New server leasing models promise cloud-like flexibility

New server leasing models promise cloud-like flexibility

IT hardware vendors, such as Dell and Hewlett Packard Enterprise (HPE), are pivoting their revenue models away from product sales toward service-based subscriptions. The objective is to make hardware appear more flexible and cloud-like so buyers can retain servers in their choice of data center while receiving the critical benefit of the cloud: scalability.

Much of the value of the public cloud is in its pay-as-you-go consumption model. Scalability is an application’s ability to consume more or fewer resources as needed (see Cloud scalability and resiliency from first principles). Scalability is only possible if the user is billed in arrears based on resources consumed. This model allows IT to address changing business needs without having to provision capacity far in advance. The provider, not the user, is primarily responsible for infrastructure capacity planning.

To provide this flexibility, public cloud providers provision far more capacity than is likely to be needed. This excess allows users to consume at will without needing to reserve capacity in advance. The aggregation of demand from thousands of users allows hyperscaler cloud providers to overprovision capacity and still make a profit.

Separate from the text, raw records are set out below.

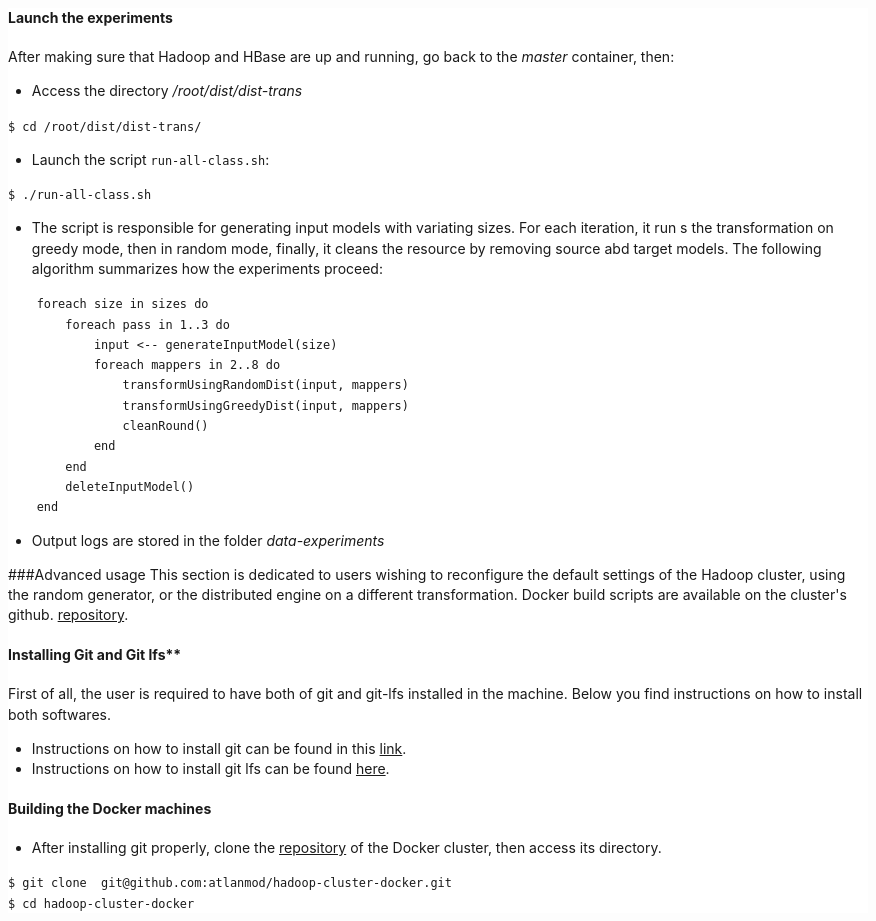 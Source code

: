 #### Launch the experiments


After making  sure that Hadoop and HBase are up and running, go back to the *master* container, then:
- Access the directory */root/dist/dist-trans*
```sh
$ cd /root/dist/dist-trans/
```

- Launch the script ```run-all-class.sh```:
```sh
$ ./run-all-class.sh
```
- The script is responsible for generating input models with variating sizes. For each iteration, it run s the transformation on greedy mode, then in random mode, finally, it cleans the resource by removing source abd target models. The following algorithm summarizes how the experiments  proceed:

```
    foreach size in sizes do
        foreach pass in 1..3 do
            input <-- generateInputModel(size) 
            foreach mappers in 2..8 do
                transformUsingRandomDist(input, mappers)
                transformUsingGreedyDist(input, mappers)
                cleanRound()
            end 
        end
        deleteInputModel()
    end
```
 - Output logs are stored in the folder *data-experiments*

###Advanced usage
This section is dedicated to users wishing to reconfigure the default settings of the Hadoop cluster, using the random generator, or the distributed engine on a different transformation.  Docker build scripts are available on the cluster's github. [repository](https://raw.githubusercontent.com/atlanmod/hadoop-cluster-docker).

#### Installing Git and Git lfs**		
 First of all,  the user is required to have both of git and git-lfs installed in the machine. Below you find instructions on how to install both softwares.

- Instructions on how to install git can be found in this [link](https://git-scm.com/book/en/v2/Getting-Started-Installing-Git).		
- Instructions on how to install git lfs can be found [here](https://git-lfs.github.com/).	

#### Building the Docker machines

- After installing git properly, clone the  [repository](https://raw.githubusercontent.com/atlanmod/hadoop-cluster-docker) of the Docker cluster, then  access its directory.

```sh
$ git clone  git@github.com:atlanmod/hadoop-cluster-docker.git 
$ cd hadoop-cluster-docker
```
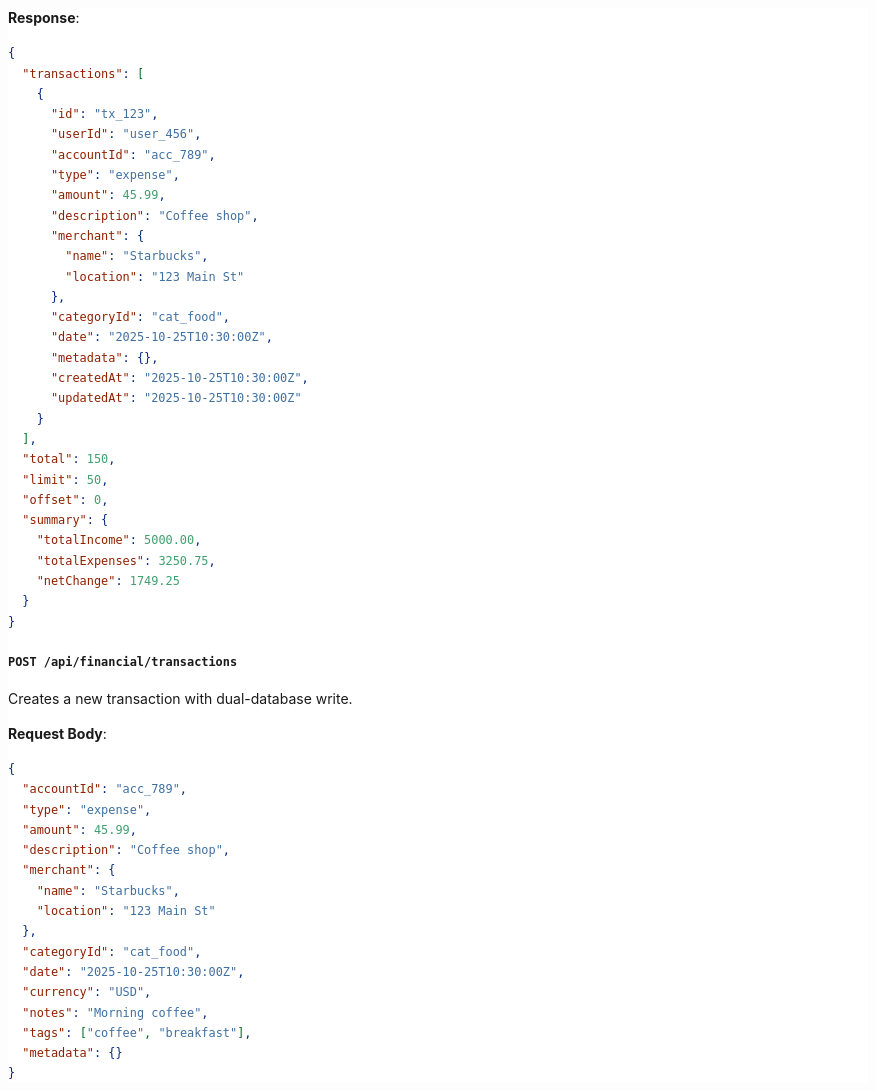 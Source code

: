 **Response**:
```json
{
  "transactions": [
    {
      "id": "tx_123",
      "userId": "user_456",
      "accountId": "acc_789",
      "type": "expense",
      "amount": 45.99,
      "description": "Coffee shop",
      "merchant": {
        "name": "Starbucks",
        "location": "123 Main St"
      },
      "categoryId": "cat_food",
      "date": "2025-10-25T10:30:00Z",
      "metadata": {},
      "createdAt": "2025-10-25T10:30:00Z",
      "updatedAt": "2025-10-25T10:30:00Z"
    }
  ],
  "total": 150,
  "limit": 50,
  "offset": 0,
  "summary": {
    "totalIncome": 5000.00,
    "totalExpenses": 3250.75,
    "netChange": 1749.25
  }
}
```

#### `POST /api/financial/transactions`
Creates a new transaction with dual-database write.

**Request Body**:
```json
{
  "accountId": "acc_789",
  "type": "expense",
  "amount": 45.99,
  "description": "Coffee shop",
  "merchant": {
    "name": "Starbucks",
    "location": "123 Main St"
  },
  "categoryId": "cat_food",
  "date": "2025-10-25T10:30:00Z",
  "currency": "USD",
  "notes": "Morning coffee",
  "tags": ["coffee", "breakfast"],
  "metadata": {}
}
```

Server utilization is a critical metric in the cloud business model. The hyperscale provider faces a balancing act: too many servers sitting unused equates to waste, and waste equates to sunk costs. Too few servers and the principal value of the cloud, namely the ability for users to scale spontaneously, falls apart.

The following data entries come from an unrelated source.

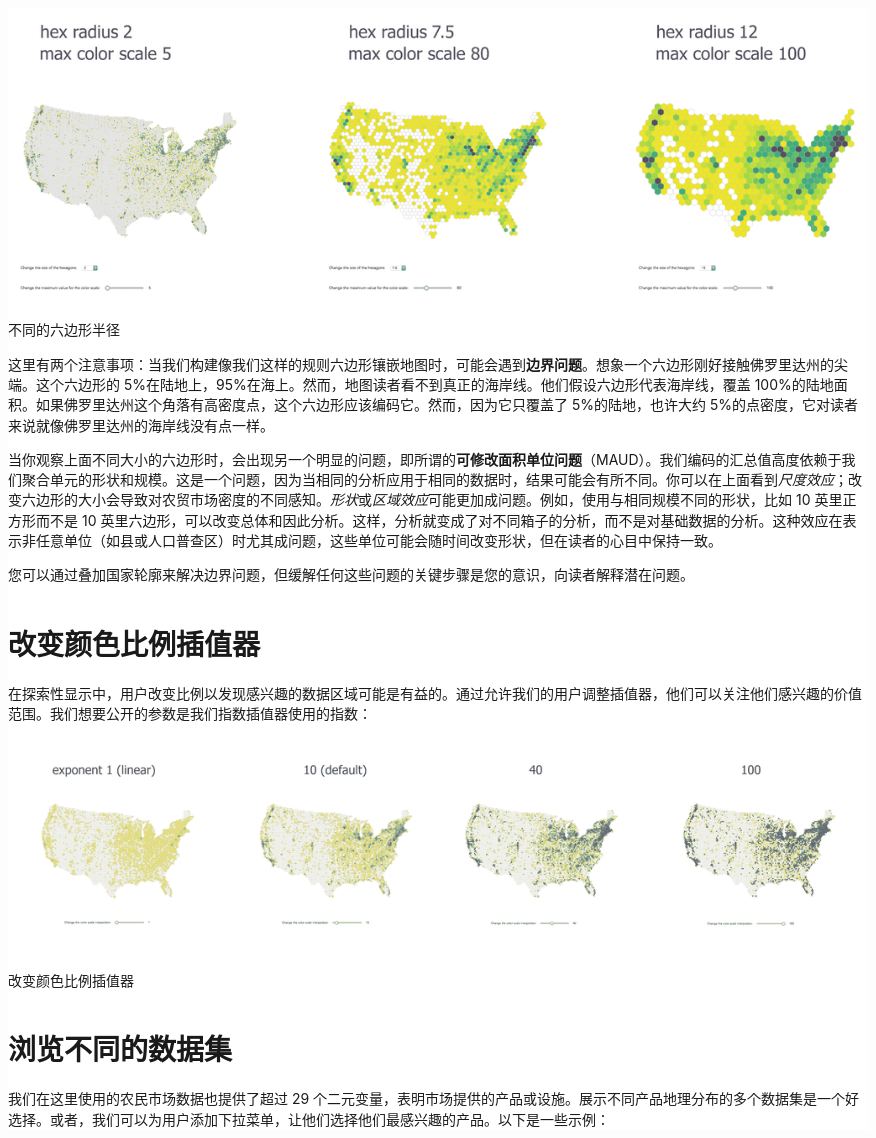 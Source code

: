![图片](img/e27fd0fc-880f-403a-8b4c-61c813abb740.png)

不同的六边形半径

这里有两个注意事项：当我们构建像我们这样的规则六边形镶嵌地图时，可能会遇到**边界问题**。想象一个六边形刚好接触佛罗里达州的尖端。这个六边形的 5%在陆地上，95%在海上。然而，地图读者看不到真正的海岸线。他们假设六边形代表海岸线，覆盖 100%的陆地面积。如果佛罗里达州这个角落有高密度点，这个六边形应该编码它。然而，因为它只覆盖了 5%的陆地，也许大约 5%的点密度，它对读者来说就像佛罗里达州的海岸线没有点一样。

当你观察上面不同大小的六边形时，会出现另一个明显的问题，即所谓的**可修改面积单位问题**（MAUD）。我们编码的汇总值高度依赖于我们聚合单元的形状和规模。这是一个问题，因为当相同的分析应用于相同的数据时，结果可能会有所不同。你可以在上面看到*尺度效应*；改变六边形的大小会导致对农贸市场密度的不同感知。*形状*或*区域效应*可能更加成问题。例如，使用与相同规模不同的形状，比如 10 英里正方形而不是 10 英里六边形，可以改变总体和因此分析。这样，分析就变成了对不同箱子的分析，而不是对基础数据的分析。这种效应在表示非任意单位（如县或人口普查区）时尤其成问题，这些单位可能会随时间改变形状，但在读者的心目中保持一致。

您可以通过叠加国家轮廓来解决边界问题，但缓解任何这些问题的关键步骤是您的意识，向读者解释潜在问题。

# 改变颜色比例插值器

在探索性显示中，用户改变比例以发现感兴趣的数据区域可能是有益的。通过允许我们的用户调整插值器，他们可以关注他们感兴趣的价值范围。我们想要公开的参数是我们指数插值器使用的指数：

![](img/bbacf15b-4f7b-4172-b953-df84a6d96839.png)

改变颜色比例插值器

# 浏览不同的数据集

我们在这里使用的农民市场数据也提供了超过 29 个二元变量，表明市场提供的产品或设施。展示不同产品地理分布的多个数据集是一个好选择。或者，我们可以为用户添加下拉菜单，让他们选择他们最感兴趣的产品。以下是一些示例：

Organizations using physical servers in their own or colocation facilities (including for reasons of compliance, data sovereignty or performance) face the same capacity-management problem. But unlike hyperscalers, they neither have the benefit of demand aggregation at scale, nor the budget to buy and host many empty servers on a just-in-case basis.

Server vendors are changing their business models to allow the leasing of hardware on a more flexible basis. In this hardware as a service or consumption-based model, the buyer commits to a monthly minimum capacity of resources, usually expressed in central processing unit (CPU) cores, memory and storage. The provider supplies a server (to the user’s data center or colocation facility) that delivers at a minimum this capacity, but also builds in a buffer of capacity — usually 10% to 20% above the user’s requirement. The organization is billed at the end of each month for its minimum commitment, plus any additional capacity consumed.

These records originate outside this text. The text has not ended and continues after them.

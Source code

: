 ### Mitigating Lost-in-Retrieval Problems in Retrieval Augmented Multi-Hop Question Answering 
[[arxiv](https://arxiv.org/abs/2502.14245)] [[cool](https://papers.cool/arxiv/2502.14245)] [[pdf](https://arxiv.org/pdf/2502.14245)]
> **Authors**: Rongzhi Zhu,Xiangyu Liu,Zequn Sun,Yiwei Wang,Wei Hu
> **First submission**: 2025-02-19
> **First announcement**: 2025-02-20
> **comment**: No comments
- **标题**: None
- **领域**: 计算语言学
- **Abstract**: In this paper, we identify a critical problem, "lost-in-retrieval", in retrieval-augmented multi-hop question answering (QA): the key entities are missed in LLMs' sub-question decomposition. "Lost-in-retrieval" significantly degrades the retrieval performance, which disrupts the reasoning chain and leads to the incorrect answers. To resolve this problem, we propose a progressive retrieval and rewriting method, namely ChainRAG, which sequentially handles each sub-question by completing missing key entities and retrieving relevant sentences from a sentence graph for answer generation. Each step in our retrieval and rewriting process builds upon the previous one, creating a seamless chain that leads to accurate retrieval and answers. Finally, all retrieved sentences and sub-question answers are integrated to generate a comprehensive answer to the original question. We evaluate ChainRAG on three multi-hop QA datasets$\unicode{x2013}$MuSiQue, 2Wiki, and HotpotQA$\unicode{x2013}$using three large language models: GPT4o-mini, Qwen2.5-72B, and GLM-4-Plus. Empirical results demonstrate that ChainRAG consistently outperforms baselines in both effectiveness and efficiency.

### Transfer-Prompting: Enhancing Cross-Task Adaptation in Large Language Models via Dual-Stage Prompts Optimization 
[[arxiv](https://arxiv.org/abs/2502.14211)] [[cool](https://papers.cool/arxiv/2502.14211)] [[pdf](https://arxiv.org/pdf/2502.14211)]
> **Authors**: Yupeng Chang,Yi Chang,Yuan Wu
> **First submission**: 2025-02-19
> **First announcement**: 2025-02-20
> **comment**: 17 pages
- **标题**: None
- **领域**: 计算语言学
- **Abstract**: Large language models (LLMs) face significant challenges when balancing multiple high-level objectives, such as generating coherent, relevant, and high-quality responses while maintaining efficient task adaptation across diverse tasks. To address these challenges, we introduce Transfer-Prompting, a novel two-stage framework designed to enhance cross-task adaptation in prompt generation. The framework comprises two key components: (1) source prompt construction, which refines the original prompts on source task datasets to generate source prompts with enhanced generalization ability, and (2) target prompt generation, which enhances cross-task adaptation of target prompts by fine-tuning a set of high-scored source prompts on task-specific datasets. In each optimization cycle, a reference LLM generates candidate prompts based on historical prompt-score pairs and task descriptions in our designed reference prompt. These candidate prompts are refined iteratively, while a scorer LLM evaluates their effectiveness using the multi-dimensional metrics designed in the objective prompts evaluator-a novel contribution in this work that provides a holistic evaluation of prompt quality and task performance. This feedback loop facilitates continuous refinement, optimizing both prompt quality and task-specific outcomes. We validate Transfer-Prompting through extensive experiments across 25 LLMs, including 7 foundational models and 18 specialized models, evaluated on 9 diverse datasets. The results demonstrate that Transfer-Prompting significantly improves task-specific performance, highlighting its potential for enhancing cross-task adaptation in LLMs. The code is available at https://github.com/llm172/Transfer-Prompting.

The vendor provides a software portal that tracks consumption and capacity. If consumption regularly breaches the user’s committed capacity, the user is alerted and a new server can be ordered and delivered to the organization easily. Server maintenance is included.

Leasing hardware in this way isn’t necessarily cheaper than purchasing upfront, but the key benefits for the user include being able to switch from capital expense to operating expense, plus a lower capacity-management burden. From the vendor’s point of view, as a service models provide a defense against the pull of the public cloud. They also help build a more relationship-led business by proactively responding to customers’ capacity issues.

HPE pioneered this model with GreenLake. It is pivoting to a services-first approach, away from its established reputation as a hardware manufacturer. HPE GreenLake includes computing and storage hardware plus integrations with software such as cloud stacks, container platforms and multicloud portals. The GreenLake portfolio now includes more than 70 products.

Cloud integration is a critical use case. HPE provides the hardware and software providers such as VMware, Microsoft, Red Hat and Google provide the cloud software, enabling pay-as-you-go private clouds. Public cloud integrations also allow organizations to build hybrid clouds that run across public and private venues using the same platform and are charged on a consumption basis.

This new approach appears to be working. In Q2 2022, annualized revenue run rate for HPE’s as a service offerings reached $820M, bringing the total number of customers to over 1,600. The company reports that Q2 2022 orders are up by 107%, compared with Q2 2021.

Dell, too, is pivoting to a services-first approach with its APEX portfolio. As with HPE, APEX will offer hardware owned, managed and maintained by Dell and billed using a subscription model. Launched in 2021, the success of APEX is not yet evident, but Dell is seeing the model as mission-critical to its future. Other major hardware vendors, including Cisco, Hitachi and Lenovo have also introduced as a service models (called Cisco Plus, Hitachi EverFlex and Lenovo TruScale).

Organizations should consider consumption-based servers. There is no (or little) capital investment, the provider takes responsibility for some aspects of capacity planning and maintenance, and physical hardware can be consumed flexibly in a cloud-like model. However, capacity isn’t guaranteed: if unexpected resource demands overrun the capacity buffer, there may be performance issues while more servers are delivered to the site.

Is a consumption-based server cheaper than a purchased one? It depends on several factors, such as the contract term, the server model, the commitment and the utilization. For example, if the user over-commits to a minimum capacity, it may pay more than if it bought a smaller server upfront. Furthermore, the vendor still owns the server at the end of the term. There is no resell or trade-in value, which impacts the buyer’s return on investment. Hardware leasing models could be good news for colocation operators because it removes the capital requirement to run servers in their facilities. The model opens new revenue streams for managed services providers: could partnerships and packages that unify pay-as-you-go data center capacity, hardware and software attract capital-stricken customers?